Sunday TV: Finales for ‘Homeland,’ ‘Dexter,’ ‘Survivor’

Don’t expect a neat, predictable first season finale for “Homeland” (Showtime, 10 p.m.).

The best series of the season distinguished itself with twists and unexpected turns that began with its central character, a CIA agent who is hiding the fact she’s bipolar — something that made itself known shortly after she was injured by a terrorist’s bomb. Claire Dane’s Carrie is still trying to get back to 100 percent, but can the organization still trust her? And what do we know, finally about Damian Lewis’s former POW? Is he an al-Queda operative or not? Somebody better figure it out before he wins an open Senate seat.

“Homeland” has succeeded not just because it’s so well acted, or concerns a topic so attuned to the times, but because its writers are pros who learned from a little show called “24” exactly how to pace and unveil story in weekly drama. One thing to expect from the finale, though: It will be good.

On a night of finales, “Dexter” (Showtime, 9 p.m.) will close its sixth season with an ultimate showdown. Colin Hank’s Doomsday Killer is no John Lithgow, but I think it’s still been a pretty gripping season that found some interesting places to go for most of its characters as it toyed with the notions of religion and redemption.

Redemption plays a role in the three hour finale event for “Survivor: South Pacific” (CBS, 8 p.m.). It’s all up to Coach and the Upulo tribe as they whittle down to a final three to present to the jury. But someone still has to come back from Redemption Island, either Ozzy or Brandon, who has talked more about religion than Dexter did.

A winner is also named on “The Next Iron Chef” (Food, 9 p.m.) and competition is down to Geoffrey Zakarian and Elizabeth Falkner.

It’s Baltimore at San Diego in Sunday Night Football (NBC, 8:15 p.m.).

It led in nominations at the Golden Globes this week; and season two is imminent in three weeks (on Jan. 8).
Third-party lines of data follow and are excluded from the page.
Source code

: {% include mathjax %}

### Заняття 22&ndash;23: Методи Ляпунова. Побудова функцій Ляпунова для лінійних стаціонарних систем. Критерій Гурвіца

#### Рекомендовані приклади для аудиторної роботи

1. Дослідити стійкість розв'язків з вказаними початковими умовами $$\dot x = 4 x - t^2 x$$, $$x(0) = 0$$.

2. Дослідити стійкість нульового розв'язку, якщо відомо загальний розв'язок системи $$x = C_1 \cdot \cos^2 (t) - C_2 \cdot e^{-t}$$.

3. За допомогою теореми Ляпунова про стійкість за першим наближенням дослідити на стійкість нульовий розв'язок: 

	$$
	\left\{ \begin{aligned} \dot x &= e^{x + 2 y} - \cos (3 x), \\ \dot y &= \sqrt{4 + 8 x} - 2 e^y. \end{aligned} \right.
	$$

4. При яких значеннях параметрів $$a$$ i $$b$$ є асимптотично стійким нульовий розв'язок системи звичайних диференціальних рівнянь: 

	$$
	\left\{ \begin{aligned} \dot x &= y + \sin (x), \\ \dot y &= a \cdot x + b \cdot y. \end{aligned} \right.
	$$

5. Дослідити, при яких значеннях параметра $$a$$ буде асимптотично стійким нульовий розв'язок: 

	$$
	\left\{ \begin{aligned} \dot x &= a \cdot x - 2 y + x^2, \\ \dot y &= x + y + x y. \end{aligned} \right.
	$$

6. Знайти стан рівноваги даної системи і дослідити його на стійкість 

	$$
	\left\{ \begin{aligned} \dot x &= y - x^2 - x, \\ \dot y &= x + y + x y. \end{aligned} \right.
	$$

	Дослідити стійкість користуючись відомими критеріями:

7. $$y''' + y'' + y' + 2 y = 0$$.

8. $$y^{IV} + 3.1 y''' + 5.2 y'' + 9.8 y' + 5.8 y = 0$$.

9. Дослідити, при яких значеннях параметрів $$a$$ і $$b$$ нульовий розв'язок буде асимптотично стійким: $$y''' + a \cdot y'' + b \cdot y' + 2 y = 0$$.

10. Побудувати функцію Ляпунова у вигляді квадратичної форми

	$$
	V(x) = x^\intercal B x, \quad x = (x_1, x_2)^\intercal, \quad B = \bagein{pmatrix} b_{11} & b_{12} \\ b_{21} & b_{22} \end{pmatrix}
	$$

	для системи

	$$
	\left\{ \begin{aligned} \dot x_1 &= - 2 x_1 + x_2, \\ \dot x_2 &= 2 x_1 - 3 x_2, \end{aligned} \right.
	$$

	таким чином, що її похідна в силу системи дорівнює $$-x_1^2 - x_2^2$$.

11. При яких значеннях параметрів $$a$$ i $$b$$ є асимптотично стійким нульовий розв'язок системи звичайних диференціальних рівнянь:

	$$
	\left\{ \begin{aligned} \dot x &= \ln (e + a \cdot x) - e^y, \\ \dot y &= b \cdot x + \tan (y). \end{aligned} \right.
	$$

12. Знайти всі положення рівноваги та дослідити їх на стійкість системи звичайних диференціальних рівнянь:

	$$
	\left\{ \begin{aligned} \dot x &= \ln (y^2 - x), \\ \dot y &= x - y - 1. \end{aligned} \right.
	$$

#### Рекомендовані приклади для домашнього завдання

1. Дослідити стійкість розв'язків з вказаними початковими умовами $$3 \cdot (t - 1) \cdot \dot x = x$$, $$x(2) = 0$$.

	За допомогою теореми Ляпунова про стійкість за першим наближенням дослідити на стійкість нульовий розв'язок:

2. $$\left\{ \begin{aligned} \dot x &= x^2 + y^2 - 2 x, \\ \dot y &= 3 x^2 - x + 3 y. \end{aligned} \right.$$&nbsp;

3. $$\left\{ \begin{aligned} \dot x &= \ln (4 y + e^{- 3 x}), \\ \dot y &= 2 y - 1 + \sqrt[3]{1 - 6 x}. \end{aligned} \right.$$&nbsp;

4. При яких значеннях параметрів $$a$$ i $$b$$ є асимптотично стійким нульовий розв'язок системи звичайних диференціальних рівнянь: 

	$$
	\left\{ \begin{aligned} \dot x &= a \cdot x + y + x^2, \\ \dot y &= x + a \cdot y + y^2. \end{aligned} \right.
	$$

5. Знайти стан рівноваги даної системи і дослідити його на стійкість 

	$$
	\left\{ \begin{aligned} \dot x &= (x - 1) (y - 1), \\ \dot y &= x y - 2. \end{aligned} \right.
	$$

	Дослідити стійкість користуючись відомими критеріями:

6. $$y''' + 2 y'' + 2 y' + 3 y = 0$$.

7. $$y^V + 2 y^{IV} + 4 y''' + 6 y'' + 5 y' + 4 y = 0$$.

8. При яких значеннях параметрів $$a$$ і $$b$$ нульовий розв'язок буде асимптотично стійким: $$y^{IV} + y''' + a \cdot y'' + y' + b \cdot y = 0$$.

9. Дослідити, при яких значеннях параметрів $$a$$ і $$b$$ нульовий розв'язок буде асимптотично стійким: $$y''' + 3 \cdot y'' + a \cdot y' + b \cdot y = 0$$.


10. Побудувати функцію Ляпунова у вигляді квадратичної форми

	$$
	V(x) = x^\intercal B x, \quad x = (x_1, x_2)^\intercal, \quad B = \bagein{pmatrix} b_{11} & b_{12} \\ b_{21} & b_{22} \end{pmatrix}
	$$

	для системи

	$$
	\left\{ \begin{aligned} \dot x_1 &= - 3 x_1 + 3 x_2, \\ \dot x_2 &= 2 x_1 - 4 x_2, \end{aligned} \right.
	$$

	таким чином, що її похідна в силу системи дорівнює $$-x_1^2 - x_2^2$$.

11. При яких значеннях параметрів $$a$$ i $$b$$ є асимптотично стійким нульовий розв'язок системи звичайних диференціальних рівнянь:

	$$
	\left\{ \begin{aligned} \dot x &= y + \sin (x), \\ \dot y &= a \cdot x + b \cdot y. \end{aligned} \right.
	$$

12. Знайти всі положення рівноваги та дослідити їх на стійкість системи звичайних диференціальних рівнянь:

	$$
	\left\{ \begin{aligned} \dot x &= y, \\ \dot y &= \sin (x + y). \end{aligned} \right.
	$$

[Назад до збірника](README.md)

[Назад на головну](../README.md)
So it’s well worth your while to rewatch the first season of “Downton Abbey” on “Masterpiece Classic” (PBS, 8 p.m., check local listings). Two of the already long episodes are paired up for four straight hours.

Can dating be accomplished at Comic-Con? Only if you’re willing to indulge in a little “Geek Love” (TLC, 9 p.m.). One guy prepares for a speed dating session among some costumed women by practicing Chewbacca love call. It precedes another episode of “All American Muslim” (TLC, 10 p.m.) which has attracted a big national campaign because it is too nice. And because it’s the holidays, “My Big Fat Gypsy Christmas” (TLC, 8 p.m.) follows “My Big Fat Gypsy Wedding” (TLC, 7 p.m.).

Meryl Streep is profiled on “60 Minutes” (CBS, 7 p.m.), in which plunging property values as a result of the foreclosure crisis is also studied.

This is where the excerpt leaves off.